IOV LABS, an AI research lab, launched in Seoul on May 1, 2026, with a stated focus on building open-source developer tools and publishing reproducible benchmarks. The lab said it would release its work publicly in both English and Korean, and that its first project is 0x-lang, an open-source programming language aimed at AI code generation. The name IOV stands for Input, Output, Value, which the lab describes as the path it cares about most: an input becomes an output, and an output becomes value only once it is something a person actually relies on.
Why now
The lab said its work is aimed at the gap between AI demonstrations and tools that people use in daily work. Modern language models are capable, it argued, but the surrounding infrastructure for making their output reliable, inexpensive and verifiable is still largely missing, and the representations those models read and write are mostly accidents of training data rather than deliberate designs. The lab also pointed to a recurring pattern in the field, in which benchmarks are chosen to impress rather than to inform, and said it intends to work against that pattern by measuring its own results with numbers anyone can reproduce.
What it makes
According to the lab, its output falls into three categories. The first is open-source tools meant to be usable within a few minutes, on the view that a tool which feels useful immediately is worth more than a powerful one nobody finishes setting up. The second is small public demonstrations that make an idea legible at a glance and are worth sharing. The third is benchmarks and studies in which every claim is backed by a reproducible number, and in which negative results, including approaches that did not work, are reported alongside the successes. The lab said an honest record is more useful to other developers than a selective one.
First project: 0x-lang
The lab's first project, 0x-lang, is an open-source programming language that compiles a single source file into React, Vue 3, Svelte 5, React Native, Express and Terraform, and ships with a language server and a Model Context Protocol server. IOV LABS has published a token benchmark and a code-generation study for it, reporting that 0x source uses roughly 2.4 times fewer tokens than the React it produces, and that with constrained decoding and three compiler fixes a model compiled valid 0x on five of five tasks on the first attempt, holding at seven of eight on an unseen set. The lab said the benchmark is reproducible from the repository with a single command.
How it works
IOV LABS said its research is funded by the founder's own resources rather than outside investment, and that abundant, low-cost compute lets it run experiments freely. Much of its work, the lab said, begins as exploratory research with no obvious connection to a product, some of which it expects to develop into standalone tools over time. The lab added that it operates independently and does not draw on materials from the founder's other commercial work, and that everything it ships is open and bilingual from the first commit, so that neither an English nor a Korean audience receives a thinner version of the story.
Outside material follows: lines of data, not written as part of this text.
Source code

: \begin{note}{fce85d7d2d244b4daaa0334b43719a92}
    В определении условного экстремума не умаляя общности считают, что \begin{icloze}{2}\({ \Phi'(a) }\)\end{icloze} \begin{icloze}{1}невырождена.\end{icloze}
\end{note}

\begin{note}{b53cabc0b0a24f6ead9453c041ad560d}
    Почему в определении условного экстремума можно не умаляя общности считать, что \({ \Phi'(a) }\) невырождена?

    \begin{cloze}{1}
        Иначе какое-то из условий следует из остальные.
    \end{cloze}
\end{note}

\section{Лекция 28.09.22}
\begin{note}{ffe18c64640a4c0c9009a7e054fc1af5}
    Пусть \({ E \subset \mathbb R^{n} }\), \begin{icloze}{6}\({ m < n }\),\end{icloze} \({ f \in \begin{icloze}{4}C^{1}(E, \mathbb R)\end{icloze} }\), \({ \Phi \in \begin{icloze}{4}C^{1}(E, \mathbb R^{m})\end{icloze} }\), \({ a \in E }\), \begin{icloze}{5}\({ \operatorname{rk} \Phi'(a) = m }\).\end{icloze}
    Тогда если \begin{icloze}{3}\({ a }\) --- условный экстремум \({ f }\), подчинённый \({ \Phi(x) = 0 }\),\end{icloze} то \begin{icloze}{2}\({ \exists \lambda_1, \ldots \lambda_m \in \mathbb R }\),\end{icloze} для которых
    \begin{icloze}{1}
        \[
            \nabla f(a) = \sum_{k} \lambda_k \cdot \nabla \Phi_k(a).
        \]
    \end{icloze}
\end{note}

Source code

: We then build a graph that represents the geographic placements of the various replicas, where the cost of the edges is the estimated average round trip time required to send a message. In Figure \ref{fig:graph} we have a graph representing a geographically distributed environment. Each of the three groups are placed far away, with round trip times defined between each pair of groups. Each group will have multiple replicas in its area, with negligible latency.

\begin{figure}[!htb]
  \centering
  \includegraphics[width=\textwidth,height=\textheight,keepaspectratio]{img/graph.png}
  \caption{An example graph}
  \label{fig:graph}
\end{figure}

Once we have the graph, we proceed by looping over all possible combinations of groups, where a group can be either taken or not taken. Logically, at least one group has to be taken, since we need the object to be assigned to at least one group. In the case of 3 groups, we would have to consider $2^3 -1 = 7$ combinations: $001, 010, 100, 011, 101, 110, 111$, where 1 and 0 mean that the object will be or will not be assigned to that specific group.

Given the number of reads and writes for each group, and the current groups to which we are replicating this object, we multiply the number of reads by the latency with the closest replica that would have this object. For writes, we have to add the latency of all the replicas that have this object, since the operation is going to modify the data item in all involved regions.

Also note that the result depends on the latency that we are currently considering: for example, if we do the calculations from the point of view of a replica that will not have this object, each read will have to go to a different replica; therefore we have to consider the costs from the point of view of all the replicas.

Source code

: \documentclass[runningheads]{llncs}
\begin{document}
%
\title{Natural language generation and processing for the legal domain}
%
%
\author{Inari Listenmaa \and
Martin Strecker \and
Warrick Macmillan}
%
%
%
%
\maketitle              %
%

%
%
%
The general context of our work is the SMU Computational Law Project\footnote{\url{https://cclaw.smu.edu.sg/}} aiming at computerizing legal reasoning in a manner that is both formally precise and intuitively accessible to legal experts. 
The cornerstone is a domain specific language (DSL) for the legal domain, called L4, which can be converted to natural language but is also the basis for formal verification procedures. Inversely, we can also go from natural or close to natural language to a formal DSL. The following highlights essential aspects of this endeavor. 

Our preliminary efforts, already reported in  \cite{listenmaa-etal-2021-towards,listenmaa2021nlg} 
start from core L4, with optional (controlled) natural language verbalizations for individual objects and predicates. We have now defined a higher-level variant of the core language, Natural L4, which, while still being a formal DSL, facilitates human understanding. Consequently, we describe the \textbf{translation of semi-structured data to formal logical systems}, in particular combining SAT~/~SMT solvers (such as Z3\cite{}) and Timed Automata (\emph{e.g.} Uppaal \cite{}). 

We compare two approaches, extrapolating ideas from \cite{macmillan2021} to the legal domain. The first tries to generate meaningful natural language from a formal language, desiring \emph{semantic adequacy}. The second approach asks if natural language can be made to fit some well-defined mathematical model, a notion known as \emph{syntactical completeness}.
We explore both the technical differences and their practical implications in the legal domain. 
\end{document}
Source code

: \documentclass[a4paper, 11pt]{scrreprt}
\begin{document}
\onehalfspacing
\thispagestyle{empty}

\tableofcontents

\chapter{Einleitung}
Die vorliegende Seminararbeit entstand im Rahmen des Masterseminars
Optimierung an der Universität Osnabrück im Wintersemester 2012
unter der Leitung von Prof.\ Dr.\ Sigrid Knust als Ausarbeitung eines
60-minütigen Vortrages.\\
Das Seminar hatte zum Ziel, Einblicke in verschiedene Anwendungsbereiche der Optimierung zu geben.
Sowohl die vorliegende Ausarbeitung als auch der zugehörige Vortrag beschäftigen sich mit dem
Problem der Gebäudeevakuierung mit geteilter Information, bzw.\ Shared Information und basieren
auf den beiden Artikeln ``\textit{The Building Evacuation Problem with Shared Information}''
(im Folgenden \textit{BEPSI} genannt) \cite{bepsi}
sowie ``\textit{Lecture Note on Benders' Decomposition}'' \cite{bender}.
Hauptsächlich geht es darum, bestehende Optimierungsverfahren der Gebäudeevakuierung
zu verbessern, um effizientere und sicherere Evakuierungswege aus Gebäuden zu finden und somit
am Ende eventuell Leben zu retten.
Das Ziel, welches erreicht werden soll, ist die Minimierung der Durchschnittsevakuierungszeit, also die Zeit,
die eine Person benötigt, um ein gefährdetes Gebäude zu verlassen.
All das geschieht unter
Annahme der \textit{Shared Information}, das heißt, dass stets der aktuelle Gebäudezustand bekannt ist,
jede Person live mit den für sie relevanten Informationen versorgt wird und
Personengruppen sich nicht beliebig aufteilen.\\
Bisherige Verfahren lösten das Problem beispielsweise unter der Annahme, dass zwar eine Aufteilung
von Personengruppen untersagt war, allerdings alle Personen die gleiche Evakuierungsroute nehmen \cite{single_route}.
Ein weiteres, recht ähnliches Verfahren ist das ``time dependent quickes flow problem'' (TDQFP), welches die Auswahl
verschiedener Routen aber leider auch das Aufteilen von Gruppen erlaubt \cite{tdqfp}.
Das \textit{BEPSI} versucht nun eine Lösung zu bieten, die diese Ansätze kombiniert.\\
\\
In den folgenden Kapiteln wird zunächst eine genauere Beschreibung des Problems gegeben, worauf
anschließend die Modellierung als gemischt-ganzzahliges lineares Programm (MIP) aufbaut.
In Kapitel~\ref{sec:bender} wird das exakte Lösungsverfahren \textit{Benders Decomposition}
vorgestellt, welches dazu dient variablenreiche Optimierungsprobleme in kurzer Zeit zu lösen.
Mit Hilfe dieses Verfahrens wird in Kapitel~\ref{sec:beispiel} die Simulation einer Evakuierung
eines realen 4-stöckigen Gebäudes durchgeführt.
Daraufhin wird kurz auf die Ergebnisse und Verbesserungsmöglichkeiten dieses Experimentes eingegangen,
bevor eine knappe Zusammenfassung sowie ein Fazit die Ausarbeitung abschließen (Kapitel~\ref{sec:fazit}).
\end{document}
Honesty is the moat: reproducible benchmarks, and a frank account of what did not work.
The founder
The lab was founded by Han Kim, who serves as chief executive. "Most of the industry is fascinated by the model that turns input into output," he said. "We are more interested in the last step, where an output quietly becomes something a person depends on, because that is where technology either earns its place or does not." He said the lab would measure that progress in public, and invited developers to judge it by the work rather than the announcement. IOV LABS noted that its name refers to Input, Output, Value and that it is unrelated to IOV Labs, the blockchain company associated with RSK.
What is next
In the near term, the lab said it would continue developing 0x-lang and expand a collection of smaller tools and MCP servers it calls Constellation, releasing updates every week or two. Each release will be documented as it happens, with notes published in both languages. The lab invited developers to follow the projects on GitHub, reproduce its benchmarks, file issues, and contribute.